Dayton police point out ShotSpotter did lead to 74 arrests and a 55% reduction in all crime categories within the 3-square-mile area covered. 

But the department released a statement that reads in part: “While the ShotSpotter area shows a more considerable decrease in violent crimes, this cannot be solely attributed to ShotSpotter’s effectiveness, as it was only one of the many tools used to combat violent crime in this area during this timeframe.”

“Where is the proof that the system does what it says it does?,” said Binita Patel.“Where is the proof that the system does what it says it does?,” said Binita Patel.
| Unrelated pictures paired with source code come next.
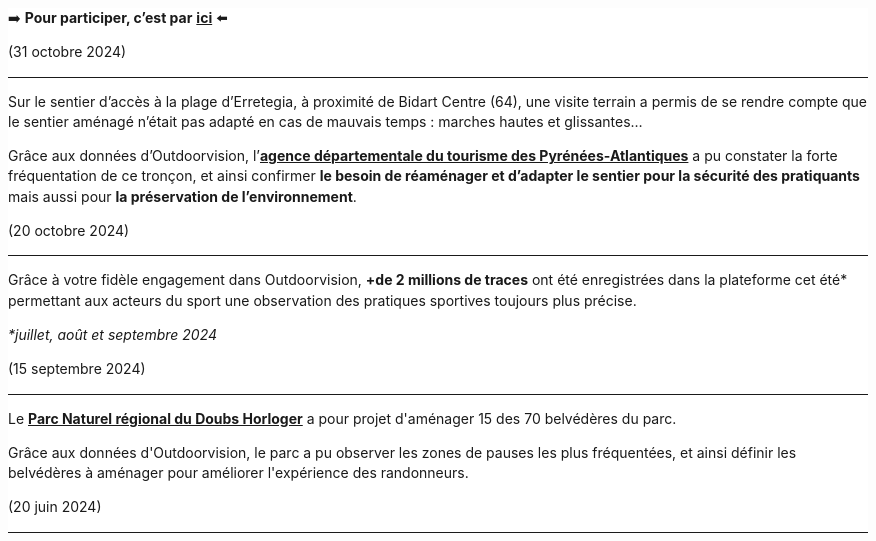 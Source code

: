 
➡️ **Pour participer, c’est par** <a target="_blank" href="https://outdoorvision.fr/verdondescollines?mtm_campaign=verdondescollines">**ici**</a> ⬅️ 

(31 octobre 2024) 
<div id="ancre29"></div>
</imagetextblock>

---

<imagetextblock title="Grâce à vos contributions..." picture="/medias/VISUELS_ACTUALITES/cas pyrenées atlantiques.png" swap="true">

Sur le sentier d’accès à la plage d’Erretegia, à proximité de Bidart Centre (64), une visite terrain a permis de se rendre compte que le sentier aménagé n’était pas adapté en cas de mauvais temps : marches hautes et glissantes…

Grâce aux données d’Outdoorvision, l’<b><a target="_blank" href="https://pro.tourisme64.com/">agence départementale du tourisme des Pyrénées-Atlantiques</a></b> a pu constater la forte fréquentation de ce tronçon, et ainsi confirmer <b>le besoin de réaménager et d’adapter le sentier pour la sécurité des pratiquants</b> mais aussi pour <b> la préservation de l’environnement</b>.

(20 octobre 2024)
<div id="ancre29"></div>
</imagetextblock>

---

<imagetextblock title="Les chiffres de l'été 2024" picture="/medias/VISUELS_ACTUALITES/traces été 2024.png">
 
Grâce à votre fidèle engagement dans Outdoorvision, <b>+de 2 millions de traces</b> ont été enregistrées dans la plateforme cet été* permettant aux acteurs du sport une observation des pratiques sportives toujours plus précise.
<p> </p>
<i>*juillet, août et septembre 2024</i>

(15 septembre 2024)
<div id="ancre29"></div>
</imagetextblock>

---

<imagetextblock title="Grâce à vos contributions..." picture="/medias/VISUELS_ACTUALITES/cas doubs horloger.png" swap="true">

Le <b><a target="_blank" href="https://www.parcdoubshorloger.fr/">Parc Naturel régional du Doubs Horloger</a></b> a pour projet d'aménager 15 des 70 belvédères du parc. 

Grâce aux données d'Outdoorvision, le parc a pu observer les zones de pauses les plus fréquentées, et ainsi définir les belvédères à aménager pour améliorer l'expérience des randonneurs.

(20 juin 2024)
<div id="ancre29"></div>
</imagetextblock>

---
Patel is a University of Dayton Law student and a member of the Coalition on Public Protection. She’s glad Dayton is getting rid of ShotSpotter. Patel has been looking into the system and has questions about what the company claims.
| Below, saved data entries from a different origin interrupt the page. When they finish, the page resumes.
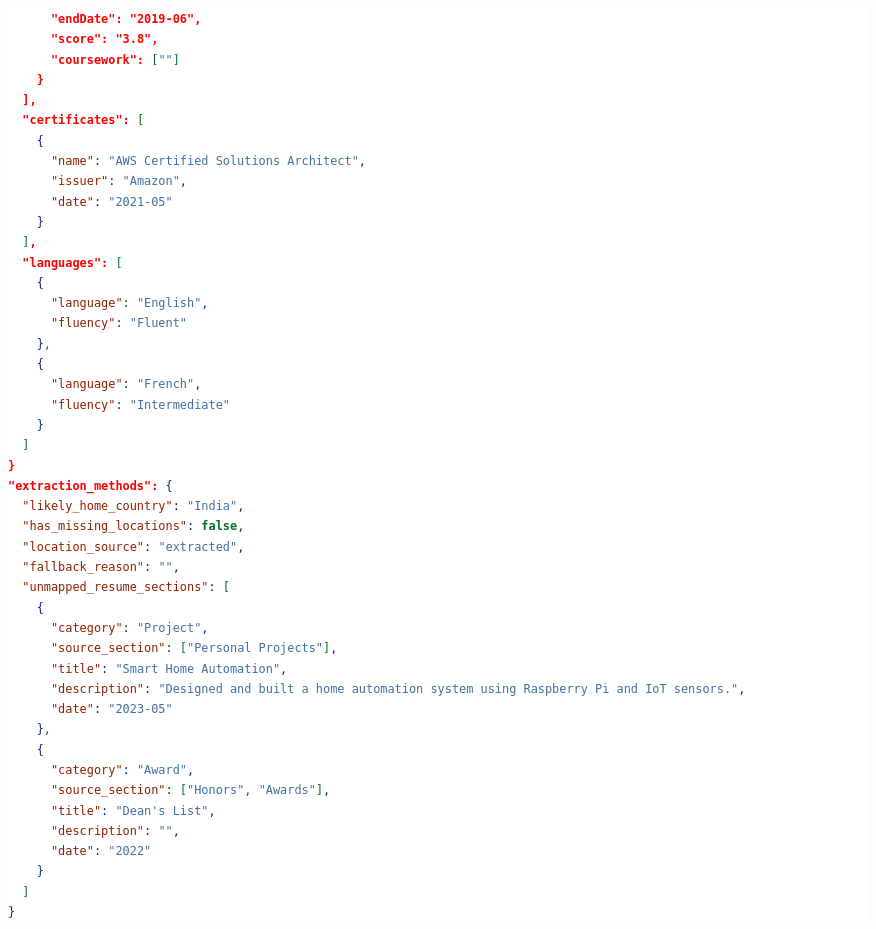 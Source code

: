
 ```json
      "endDate": "2019-06",
      "score": "3.8",
      "coursework": [""]
    }
  ],
  "certificates": [
    {
      "name": "AWS Certified Solutions Architect",
      "issuer": "Amazon",
      "date": "2021-05"
    }
  ],
  "languages": [
    {
      "language": "English",
      "fluency": "Fluent"
    },
    {
      "language": "French",
      "fluency": "Intermediate"
    }
  ]
}
"extraction_methods": {
  "likely_home_country": "India",
  "has_missing_locations": false,
  "location_source": "extracted",
  "fallback_reason": "",
  "unmapped_resume_sections": [
    {
      "category": "Project",
      "source_section": ["Personal Projects"],
      "title": "Smart Home Automation",
      "description": "Designed and built a home automation system using Raspberry Pi and IoT sensors.",
      "date": "2023-05"
    },
    {
      "category": "Award",
      "source_section": ["Honors", "Awards"],
      "title": "Dean's List",
      "description": "",
      "date": "2022"
    }
  ]
}
```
“Alert was recorded,” she said. “It was investigated. A report was filed. But at the end of it how is it benefiting the community as a whole? Like is it nipping in the butt the issue that we’re talking about which is gun violence or is it just like, the way I see it we’re putting like a superficial bandaid on it.”

False alarms and over-policing are among the top concerns raised about ShotSpotter. So is privacy. Some worry ShotSpotter can also pick up things like voices since it detects gunfire through microphones. Teachman said an independent privacy audit conducted in July 2019 found the risk of voice surveillance was “extremely low”. He said ShotSpotter then implemented recommendations made by the audit to improve privacy protection.


“We’re not picking up conversations,” Teachman said. “We’re not recording voices. The system is designed to hear gunfire, to distinguish gunfire, and alert the police to that gunfire event immediately.”

ShotSpotter works with more than 135 cities, including Cleveland, Columbus, Cincinnati, Toledo, Mansfield, Warrensville Heights and Youngstown. Each police department chooses the ​ShotSpotter coverage area after evaluating historical crime data, and then ShotSpotter engineers deploy the network.

Teachman said the sensors go on rooftops and utility poles above tree level. He explained the engineers are strategic about placement and account for the unique architecture of each city during the set up process.

“We leave it to our engineers to determine that time differential,” Teachman said. “That accounts for echoes. That accounts for sound bouncing. It accounts for tall buildings.”

Kutz and Teachman argue the majority of issues raised about ShotSpotter are not the fault of the technology. 

Teachman said the system is constantly improving, and a Customer Success Team helps teach departments the best ways to use it.

“ShotSpotter doesn’t give us the ability to arrest people,” Kutz said. “Meaning that I don’t get a ShotSpotter alert, show up and find somebody standing there where ShotSpotter said something happened and then I just get to arrest them. That’s not the case. The officers still have to go out there. They have to investigate. They have to interview people. They have to observe things. They have to build the case.”

All agree ShotSpotter is not a replacement for 911. Kutz said calls to police in Cleveland are declining. He said right now only 9% of gunfire results in a 911 call.

“If you’re not right about if it’s fireworks or gunfire I don’t care,” he said. “If you think it might be gunfire you need to call. I don’t care if you don’t know exactly where it came from, take your best bet and let us know that it’s happening so we can get officers in the neighborhood.”

Gun violence is a major problem plaguing cities across the state, and all sides recognize ShotSpotter alone can’t fix it.

“We don’t claim sole responsibility for any reduction or increase in the crime,” Teachman said. “We’re a tool in the toolbox.”